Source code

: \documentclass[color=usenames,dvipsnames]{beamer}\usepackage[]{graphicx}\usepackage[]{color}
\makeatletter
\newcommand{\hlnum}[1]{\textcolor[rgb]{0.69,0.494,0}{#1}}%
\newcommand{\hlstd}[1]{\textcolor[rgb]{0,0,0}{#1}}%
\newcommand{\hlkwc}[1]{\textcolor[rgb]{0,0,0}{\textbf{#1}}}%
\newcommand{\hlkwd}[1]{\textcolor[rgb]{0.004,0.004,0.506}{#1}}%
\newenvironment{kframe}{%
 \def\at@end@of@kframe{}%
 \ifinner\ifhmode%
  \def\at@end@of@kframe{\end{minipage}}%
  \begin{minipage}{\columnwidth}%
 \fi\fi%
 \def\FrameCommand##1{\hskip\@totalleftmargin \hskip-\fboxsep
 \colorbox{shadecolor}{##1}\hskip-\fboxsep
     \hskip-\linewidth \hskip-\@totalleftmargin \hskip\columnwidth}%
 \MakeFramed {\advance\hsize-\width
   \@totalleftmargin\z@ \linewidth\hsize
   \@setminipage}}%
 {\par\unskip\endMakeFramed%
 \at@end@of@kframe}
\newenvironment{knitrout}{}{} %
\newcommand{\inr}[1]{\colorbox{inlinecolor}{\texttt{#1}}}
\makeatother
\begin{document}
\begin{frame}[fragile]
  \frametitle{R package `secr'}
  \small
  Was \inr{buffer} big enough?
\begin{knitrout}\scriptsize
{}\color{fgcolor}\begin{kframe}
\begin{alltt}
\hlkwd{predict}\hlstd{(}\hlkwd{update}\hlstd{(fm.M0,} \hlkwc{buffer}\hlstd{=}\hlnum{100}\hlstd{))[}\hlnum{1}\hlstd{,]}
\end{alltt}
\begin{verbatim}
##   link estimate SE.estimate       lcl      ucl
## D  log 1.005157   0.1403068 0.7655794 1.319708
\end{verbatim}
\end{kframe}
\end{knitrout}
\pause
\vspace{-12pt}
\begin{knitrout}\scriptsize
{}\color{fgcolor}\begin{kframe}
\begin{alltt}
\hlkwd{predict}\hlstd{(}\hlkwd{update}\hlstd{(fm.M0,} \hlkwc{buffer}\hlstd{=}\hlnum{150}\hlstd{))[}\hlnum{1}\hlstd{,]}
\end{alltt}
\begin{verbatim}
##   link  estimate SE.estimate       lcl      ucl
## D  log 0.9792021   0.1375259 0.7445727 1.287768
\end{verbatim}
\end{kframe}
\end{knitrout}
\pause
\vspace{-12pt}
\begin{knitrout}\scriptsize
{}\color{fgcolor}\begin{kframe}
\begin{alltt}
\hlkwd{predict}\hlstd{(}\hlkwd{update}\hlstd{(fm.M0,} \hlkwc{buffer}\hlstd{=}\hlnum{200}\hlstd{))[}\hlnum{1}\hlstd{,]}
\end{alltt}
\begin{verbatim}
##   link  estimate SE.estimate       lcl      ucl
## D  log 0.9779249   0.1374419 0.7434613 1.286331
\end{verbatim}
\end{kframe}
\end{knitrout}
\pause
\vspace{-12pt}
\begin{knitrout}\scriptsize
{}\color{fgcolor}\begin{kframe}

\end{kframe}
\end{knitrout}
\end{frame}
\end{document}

* * *

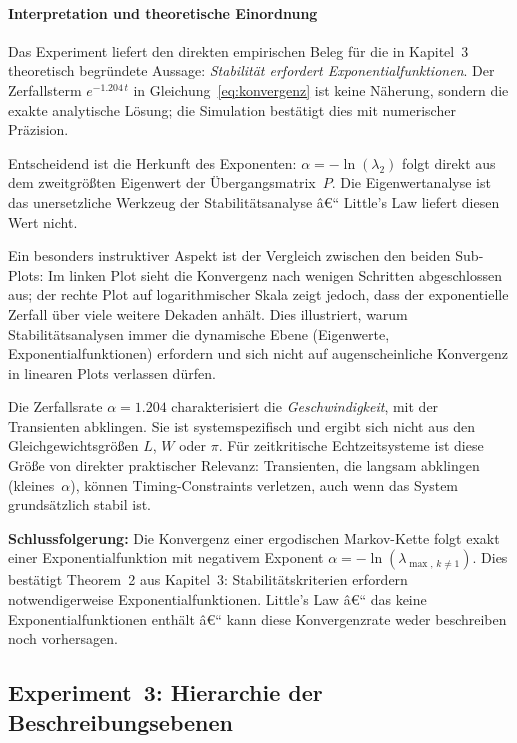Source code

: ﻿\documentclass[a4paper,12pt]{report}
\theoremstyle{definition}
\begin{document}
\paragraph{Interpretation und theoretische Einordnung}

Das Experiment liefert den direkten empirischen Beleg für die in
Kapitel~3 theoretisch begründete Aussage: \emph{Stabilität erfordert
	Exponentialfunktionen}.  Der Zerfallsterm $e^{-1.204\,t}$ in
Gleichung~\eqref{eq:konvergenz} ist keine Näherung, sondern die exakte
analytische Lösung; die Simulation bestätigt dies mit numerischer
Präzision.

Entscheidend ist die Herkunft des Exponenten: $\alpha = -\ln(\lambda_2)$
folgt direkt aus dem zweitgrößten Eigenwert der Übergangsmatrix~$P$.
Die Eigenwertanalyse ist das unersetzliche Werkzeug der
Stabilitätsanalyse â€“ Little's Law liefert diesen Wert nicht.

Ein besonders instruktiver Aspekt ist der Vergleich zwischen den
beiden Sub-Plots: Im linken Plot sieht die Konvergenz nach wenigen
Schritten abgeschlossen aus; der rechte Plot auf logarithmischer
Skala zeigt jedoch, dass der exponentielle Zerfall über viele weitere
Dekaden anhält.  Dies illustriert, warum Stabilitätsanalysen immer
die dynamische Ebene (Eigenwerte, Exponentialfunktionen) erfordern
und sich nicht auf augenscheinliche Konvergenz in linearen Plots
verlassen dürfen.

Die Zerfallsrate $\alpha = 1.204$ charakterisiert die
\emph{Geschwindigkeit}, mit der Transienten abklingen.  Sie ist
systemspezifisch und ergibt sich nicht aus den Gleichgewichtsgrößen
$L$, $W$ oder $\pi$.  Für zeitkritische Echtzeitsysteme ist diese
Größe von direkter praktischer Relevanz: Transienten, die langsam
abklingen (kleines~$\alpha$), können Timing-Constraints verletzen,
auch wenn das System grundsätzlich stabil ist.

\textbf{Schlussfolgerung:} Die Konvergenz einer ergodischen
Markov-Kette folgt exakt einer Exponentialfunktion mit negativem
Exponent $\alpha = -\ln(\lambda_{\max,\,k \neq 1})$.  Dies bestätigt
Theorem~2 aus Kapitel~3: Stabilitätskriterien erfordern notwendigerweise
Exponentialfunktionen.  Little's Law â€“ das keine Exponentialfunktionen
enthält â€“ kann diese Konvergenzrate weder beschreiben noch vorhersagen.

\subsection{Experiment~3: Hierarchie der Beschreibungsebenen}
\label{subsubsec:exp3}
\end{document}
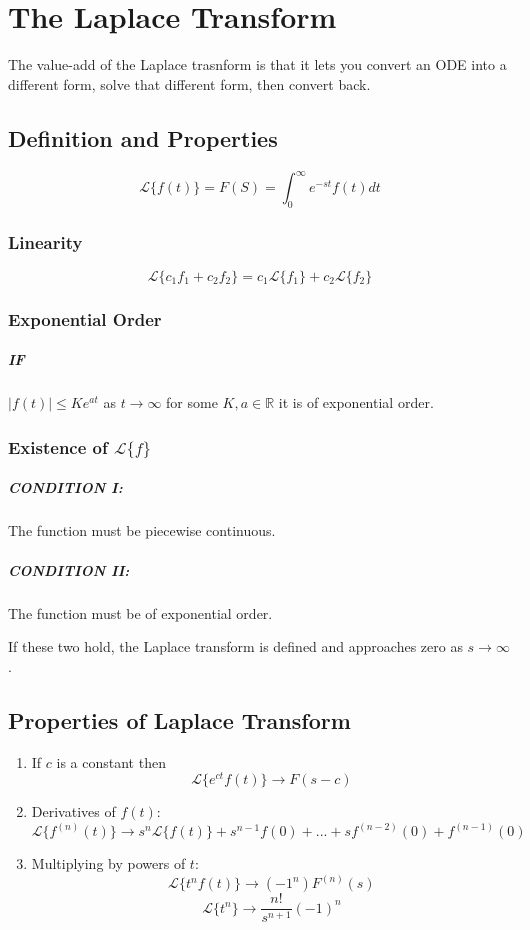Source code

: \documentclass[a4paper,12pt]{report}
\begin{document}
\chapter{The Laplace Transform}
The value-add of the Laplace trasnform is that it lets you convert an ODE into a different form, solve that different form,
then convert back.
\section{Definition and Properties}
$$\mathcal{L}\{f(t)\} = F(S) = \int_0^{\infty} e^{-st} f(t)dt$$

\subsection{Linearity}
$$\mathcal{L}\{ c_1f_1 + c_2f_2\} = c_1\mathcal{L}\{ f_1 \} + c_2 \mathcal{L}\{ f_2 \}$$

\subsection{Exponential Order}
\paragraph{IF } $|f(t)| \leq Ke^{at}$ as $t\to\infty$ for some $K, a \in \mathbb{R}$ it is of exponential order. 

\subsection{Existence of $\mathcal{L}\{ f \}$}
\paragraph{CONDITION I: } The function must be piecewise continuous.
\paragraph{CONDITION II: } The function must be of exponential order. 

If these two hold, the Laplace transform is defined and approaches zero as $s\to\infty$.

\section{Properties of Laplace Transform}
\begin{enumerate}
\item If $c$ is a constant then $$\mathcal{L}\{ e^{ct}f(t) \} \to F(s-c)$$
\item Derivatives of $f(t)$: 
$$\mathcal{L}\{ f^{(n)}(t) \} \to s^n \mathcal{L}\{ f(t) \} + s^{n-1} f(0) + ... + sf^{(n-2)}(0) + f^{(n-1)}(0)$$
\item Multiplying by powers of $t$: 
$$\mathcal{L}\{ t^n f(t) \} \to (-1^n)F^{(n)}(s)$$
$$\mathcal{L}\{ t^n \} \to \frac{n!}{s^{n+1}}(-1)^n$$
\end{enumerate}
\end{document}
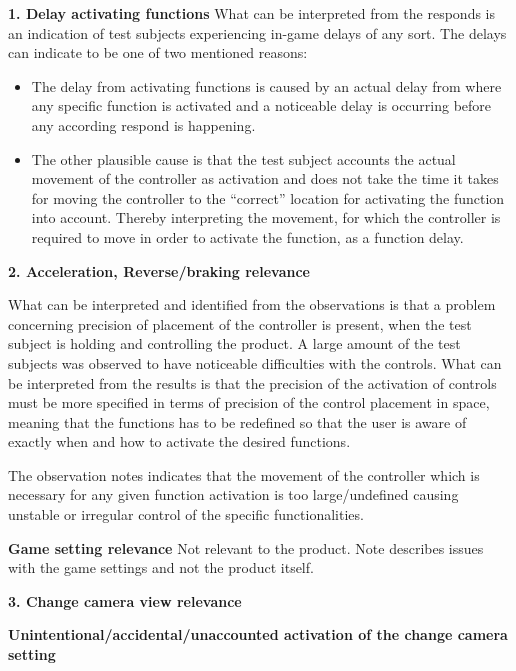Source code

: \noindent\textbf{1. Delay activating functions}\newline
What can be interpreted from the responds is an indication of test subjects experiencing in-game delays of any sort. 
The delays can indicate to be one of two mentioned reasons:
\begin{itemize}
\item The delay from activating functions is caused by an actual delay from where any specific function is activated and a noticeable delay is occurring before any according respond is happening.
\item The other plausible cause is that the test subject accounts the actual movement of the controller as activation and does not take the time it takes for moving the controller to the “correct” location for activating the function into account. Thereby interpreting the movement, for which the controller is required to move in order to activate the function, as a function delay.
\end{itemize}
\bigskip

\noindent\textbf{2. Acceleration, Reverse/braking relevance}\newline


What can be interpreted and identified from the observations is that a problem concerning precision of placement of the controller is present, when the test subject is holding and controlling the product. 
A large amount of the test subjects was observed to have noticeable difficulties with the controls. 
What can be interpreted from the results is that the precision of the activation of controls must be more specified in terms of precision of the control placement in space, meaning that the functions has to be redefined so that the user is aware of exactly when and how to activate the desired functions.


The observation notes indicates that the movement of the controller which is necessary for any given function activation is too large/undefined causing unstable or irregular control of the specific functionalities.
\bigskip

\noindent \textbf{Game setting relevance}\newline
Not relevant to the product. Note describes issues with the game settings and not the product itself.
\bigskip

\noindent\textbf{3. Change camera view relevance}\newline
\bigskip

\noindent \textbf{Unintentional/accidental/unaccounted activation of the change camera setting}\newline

==

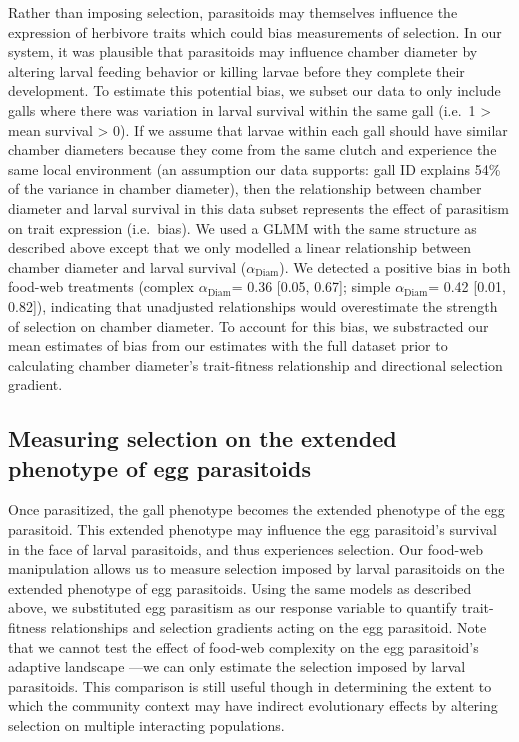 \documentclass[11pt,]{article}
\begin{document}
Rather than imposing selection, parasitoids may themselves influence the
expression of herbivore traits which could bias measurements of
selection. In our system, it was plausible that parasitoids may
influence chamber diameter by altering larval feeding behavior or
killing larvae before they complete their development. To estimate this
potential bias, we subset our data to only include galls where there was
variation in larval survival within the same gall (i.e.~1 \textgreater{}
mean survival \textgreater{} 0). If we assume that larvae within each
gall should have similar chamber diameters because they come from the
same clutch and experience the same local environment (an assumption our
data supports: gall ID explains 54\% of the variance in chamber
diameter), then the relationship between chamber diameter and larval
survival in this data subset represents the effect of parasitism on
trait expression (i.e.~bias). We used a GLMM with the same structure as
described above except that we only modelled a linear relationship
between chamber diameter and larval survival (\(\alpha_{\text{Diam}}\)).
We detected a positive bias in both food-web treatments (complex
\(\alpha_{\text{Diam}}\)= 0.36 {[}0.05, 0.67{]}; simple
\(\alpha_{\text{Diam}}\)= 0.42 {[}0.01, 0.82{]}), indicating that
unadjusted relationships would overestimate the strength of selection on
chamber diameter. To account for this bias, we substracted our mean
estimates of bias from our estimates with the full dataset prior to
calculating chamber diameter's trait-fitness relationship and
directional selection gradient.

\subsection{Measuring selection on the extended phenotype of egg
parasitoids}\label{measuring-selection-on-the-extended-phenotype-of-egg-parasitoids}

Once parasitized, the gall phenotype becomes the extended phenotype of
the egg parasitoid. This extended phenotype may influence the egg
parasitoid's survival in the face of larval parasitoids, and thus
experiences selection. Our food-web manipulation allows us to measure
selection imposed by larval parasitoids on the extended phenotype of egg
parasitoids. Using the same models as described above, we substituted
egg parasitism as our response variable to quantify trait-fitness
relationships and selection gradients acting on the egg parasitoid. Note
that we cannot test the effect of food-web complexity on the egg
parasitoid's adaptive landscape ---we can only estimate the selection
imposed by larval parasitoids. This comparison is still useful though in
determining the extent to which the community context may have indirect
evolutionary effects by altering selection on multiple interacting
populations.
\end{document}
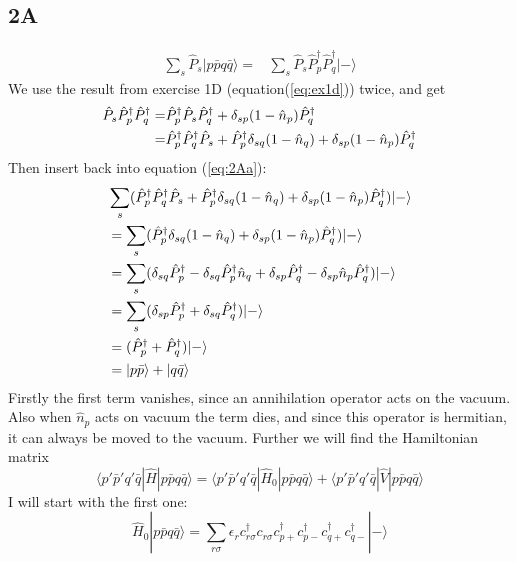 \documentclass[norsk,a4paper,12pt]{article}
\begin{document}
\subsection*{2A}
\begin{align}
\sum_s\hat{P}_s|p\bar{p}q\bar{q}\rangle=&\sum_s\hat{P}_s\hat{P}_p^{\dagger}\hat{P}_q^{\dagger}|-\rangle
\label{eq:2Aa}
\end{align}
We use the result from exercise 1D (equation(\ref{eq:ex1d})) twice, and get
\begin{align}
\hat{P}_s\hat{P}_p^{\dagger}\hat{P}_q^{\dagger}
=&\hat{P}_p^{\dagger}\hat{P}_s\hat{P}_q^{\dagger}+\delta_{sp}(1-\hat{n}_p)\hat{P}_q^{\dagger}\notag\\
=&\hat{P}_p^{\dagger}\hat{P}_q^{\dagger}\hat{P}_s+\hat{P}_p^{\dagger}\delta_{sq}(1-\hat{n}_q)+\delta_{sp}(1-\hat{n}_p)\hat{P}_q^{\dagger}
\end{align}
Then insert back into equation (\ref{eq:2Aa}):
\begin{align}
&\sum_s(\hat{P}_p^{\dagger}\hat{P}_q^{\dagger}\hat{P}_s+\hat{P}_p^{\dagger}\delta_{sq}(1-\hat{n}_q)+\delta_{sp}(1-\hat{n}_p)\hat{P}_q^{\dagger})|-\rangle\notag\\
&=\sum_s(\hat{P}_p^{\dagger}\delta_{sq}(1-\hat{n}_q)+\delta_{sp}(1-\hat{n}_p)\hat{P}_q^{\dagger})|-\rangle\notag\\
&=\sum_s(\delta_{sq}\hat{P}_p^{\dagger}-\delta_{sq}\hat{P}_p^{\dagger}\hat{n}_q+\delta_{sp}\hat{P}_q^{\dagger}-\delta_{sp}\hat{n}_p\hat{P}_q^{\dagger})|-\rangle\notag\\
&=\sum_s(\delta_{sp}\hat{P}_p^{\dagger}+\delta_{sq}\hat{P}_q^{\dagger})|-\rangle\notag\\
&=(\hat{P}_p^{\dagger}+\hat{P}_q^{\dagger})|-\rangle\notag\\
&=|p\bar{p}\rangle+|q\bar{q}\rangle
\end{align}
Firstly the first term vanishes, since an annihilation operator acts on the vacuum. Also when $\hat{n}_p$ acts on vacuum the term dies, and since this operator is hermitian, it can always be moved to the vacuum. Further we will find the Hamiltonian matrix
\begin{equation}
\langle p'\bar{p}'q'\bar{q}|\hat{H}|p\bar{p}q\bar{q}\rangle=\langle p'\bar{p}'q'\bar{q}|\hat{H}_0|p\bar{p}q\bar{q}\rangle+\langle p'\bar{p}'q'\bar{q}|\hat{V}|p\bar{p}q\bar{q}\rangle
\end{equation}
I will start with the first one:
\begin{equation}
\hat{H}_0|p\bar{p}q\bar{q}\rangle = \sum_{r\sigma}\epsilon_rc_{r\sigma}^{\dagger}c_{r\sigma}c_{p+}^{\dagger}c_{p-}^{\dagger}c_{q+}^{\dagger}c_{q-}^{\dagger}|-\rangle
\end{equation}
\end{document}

Exercise description ▸ Of the lines above, copy only those from the one holding "Ein besonders instruktiver" to the one holding "then convert back.", both included, and exclude every image.

Worked solution ▸
Ein besonders instruktiver Aspekt ist der Vergleich zwischen den
beiden Sub-Plots: Im linken Plot sieht die Konvergenz nach wenigen
Schritten abgeschlossen aus; der rechte Plot auf logarithmischer
Skala zeigt jedoch, dass der exponentielle Zerfall über viele weitere
Dekaden anhält.  Dies illustriert, warum Stabilitätsanalysen immer
die dynamische Ebene (Eigenwerte, Exponentialfunktionen) erfordern
und sich nicht auf augenscheinliche Konvergenz in linearen Plots
verlassen dürfen.

Die Zerfallsrate $\alpha = 1.204$ charakterisiert die
\emph{Geschwindigkeit}, mit der Transienten abklingen.  Sie ist
systemspezifisch und ergibt sich nicht aus den Gleichgewichtsgrößen
$L$, $W$ oder $\pi$.  Für zeitkritische Echtzeitsysteme ist diese
Größe von direkter praktischer Relevanz: Transienten, die langsam
abklingen (kleines~$\alpha$), können Timing-Constraints verletzen,
auch wenn das System grundsätzlich stabil ist.

\textbf{Schlussfolgerung:} Die Konvergenz einer ergodischen
Markov-Kette folgt exakt einer Exponentialfunktion mit negativem
Exponent $\alpha = -\ln(\lambda_{\max,\,k \neq 1})$.  Dies bestätigt
Theorem~2 aus Kapitel~3: Stabilitätskriterien erfordern notwendigerweise
Exponentialfunktionen.  Little's Law â€“ das keine Exponentialfunktionen
enthält â€“ kann diese Konvergenzrate weder beschreiben noch vorhersagen.

\subsection{Experiment~3: Hierarchie der Beschreibungsebenen}
\label{subsubsec:exp3}
\end{document}
Source code

: \documentclass[a4paper,12pt]{report}
\begin{document}
\chapter{The Laplace Transform}
The value-add of the Laplace trasnform is that it lets you convert an ODE into a different form, solve that different form,
then convert back.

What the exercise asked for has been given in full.